**What needs to be done:** From the line with "identifiers are exported." to the line with "to exclude from", retype every line exactly, including those two, and leave out the rest of the data below.
Segment Start: Data for this task
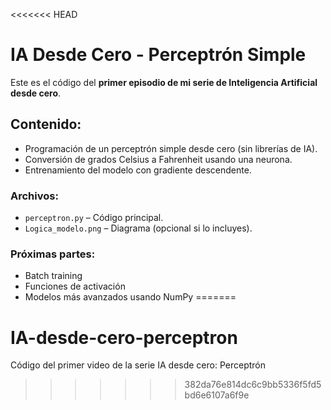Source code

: <<<<<<< HEAD
# IA Desde Cero - Perceptrón Simple

Este es el código del **primer episodio de mi serie de Inteligencia Artificial desde cero**.

## Contenido:
- Programación de un perceptrón simple desde cero (sin librerías de IA).
- Conversión de grados Celsius a Fahrenheit usando una neurona.
- Entrenamiento del modelo con gradiente descendente.

### Archivos:
- `perceptron.py` – Código principal.
- `Logica_modelo.png` – Diagrama (opcional si lo incluyes).

### Próximas partes:
- Batch training
- Funciones de activación
- Modelos más avanzados usando NumPy
=======
# IA-desde-cero-perceptron
Código del primer video de la serie IA desde cero: Perceptrón
>>>>>>> 382da76e814dc6c9bb5336f5fd5bd6e6107a6f9e
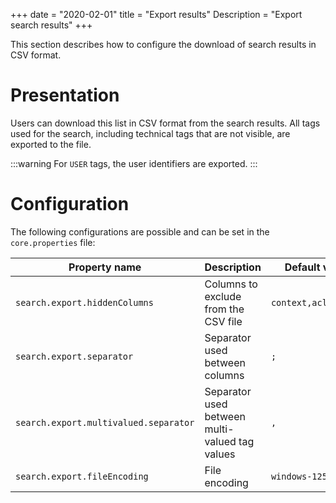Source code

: +++
date = "2020-02-01"
title = "Export results"
Description = "Export search results"
+++

This section describes how to configure the download of search results in CSV format. 

# Presentation
Users can download this list in CSV format from the search results. All tags used for the search, including technical tags that are not visible, are exported to the file.

:::warning
For `USER` tags, the user identifiers are exported.
:::

# Configuration

The following configurations are possible and can be set in the `core.properties` file:

| Property name           			  | Description                               					 | Default value  		 |
|---------------------------------------------|--------------------------------------------------------------|---------------------------|
|`search.export.hiddenColumns`     	  |Columns to exclude from the CSV file    							 |`context,acl,status`  |
|`search.export.separator`     		  |Separator used between columns  						 |`;`       				 |
|`search.export.multivalued.separator`|Separator used between multi-valued tag values    |`,`     					 |
|`search.export.fileEncoding`     	  |File encoding    										 |`windows-1252`          |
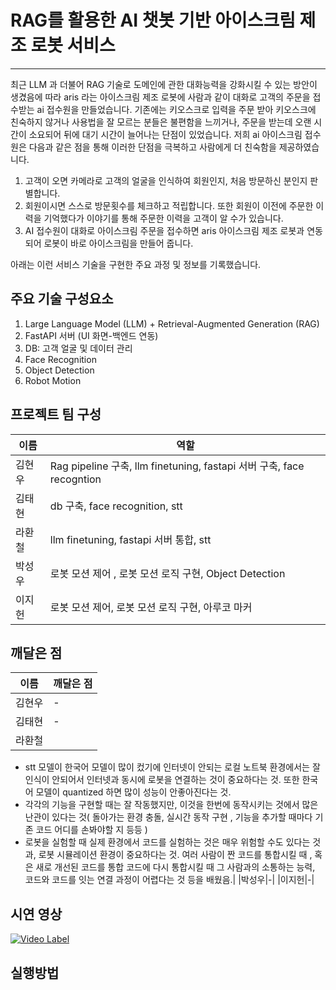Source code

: # RAG를 활용한 AI 챗봇 기반 아이스크림 제조 로봇 서비스  
---
최근 LLM 과 더불어 RAG 기술로 도메인에 관한 대화능력을 강화시킬 수 있는 방안이 생겼음에 따라 aris 라는 아이스크림 제조 로봇에 사람과 같이 대화로 고객의 주문을 접수받는 ai 접수원을 만들었습니다. 기존에는 키오스크로 입력을 주문 받아 키오스크에 친숙하지 않거나 사용법을 잘 모르는 분들은 불편함을 느끼거나, 주문을 받는데 오랜 시간이 소요되어 뒤에 대기 시간이 늘어나는 단점이 있었습니다. 저희 ai 아이스크림 접수원은 다음과 같은 점을 통해 이러한 단점을 극복하고 사람에게 더 친숙함을 제공하였습니다. 
1. 고객이 오면 카메라로 고객의 얼굴을 인식하여 회원인지, 처음 방문하신 분인지 판별합니다.
2. 회원이시면 스스로 방문횟수를 체크하고 적립합니다. 또한 회원이 이전에 주문한 이력을 기억했다가 이야기를 통해 주문한 이력을 고객이 알 수가 있습니다.
3. AI 접수원이 대화로 아이스크림 주문을 접수하면 aris 아이스크림 제조 로봇과 연동되어 로봇이 바로 아이스크림을 만들어 줍니다. 

아래는 이런 서비스 기술을 구현한 주요 과정 및 정보를 기록했습니다. 

## 주요 기술 구성요소 

1. Large Language Model (LLM) + Retrieval-Augmented Generation (RAG)
2. FastAPI 서버 (UI 화면-백엔드 연동)
3. DB: 고객 얼굴 및 데이터 관리
4. Face Recognition
5. Object Detection
6. Robot Motion


## 프로젝트 팀 구성

|이름|역할|
|--|--|
|김현우|Rag pipeline 구축, llm finetuning, fastapi 서버 구축, face recogntion|
|김태현|db 구축, face recognition, stt|
|라환철|llm finetuning, fastapi 서버 통합, stt| 
|박성우|로봇 모션 제어 , 로봇 모션 로직 구현, Object Detection|
|이지헌|로봇 모션 제어, 로봇 모션 로직 구현, 아루코 마커|

## 깨달은 점 
|이름|깨달은 점|
|--|--|
|김현우|-|
|김태현|-|
|라환철||- llm 을 일반 컴퓨터에서 돌리려면 quantization이 중요하다는 것. - llm 을 finetuning 시 custom 데이터를 특정상황을 잘 구분지어 다양한 질문-대답 set를 만들어야 된다는 것.
- stt 모델이 한국어 모델이 많이 컸기에 인터넷이 안되는 로컬 노트북 환경에서는 잘 인식이 안되어서 인터넷과 동시에 로봇을 연결하는 것이 중요하다는 것.  또한 한국어 모델이 quantized 하면 많이 성능이 안좋아진다는 것.
- 각각의 기능을 구현할 때는 잘 작동했지만, 이것을 한번에 동작시키는 것에서 많은 난관이 있다는 것( 돌아가는 환경 충돌, 실시간 동작 구현 , 기능을 추가할 때마다 기존 코드 어디를 손봐야할 지 등등 )
- 로봇을 실험할 때 실제 환경에서 코드를 실험하는 것은 매우 위험할 수도 있다는 것과, 로봇 시뮬레이션 환경이 중요하다는 것.
여러 사람이 짠 코드를 통합시킬 때 , 혹은 새로 개선된 코드를 통합 코드에 다시 통합시킬 때 그 사람과의 소통하는 능력, 코드와 코드를 잇는 연결 과정이 어렵다는 것 등을 배웠음.|
|박성우|-|
|이지헌|-|


## 시연 영상
[![Video Label](http://img.youtube.com/vi/OnH8ScQYvCw/0.jpg)](https://www.youtube.com/watch?v=OnH8ScQYvCw)


## 실행방법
Segment End: Data for this task
**Written answer:**
For `USER` tags, the user identifiers are exported.
:::

# Configuration

The following configurations are possible and can be set in the `core.properties` file:

| Property name           			  | Description                               					 | Default value  		 |
|---------------------------------------------|--------------------------------------------------------------|---------------------------|
|`search.export.hiddenColumns`     	  |Columns to exclude from the CSV file    							 |`context,acl,status`  |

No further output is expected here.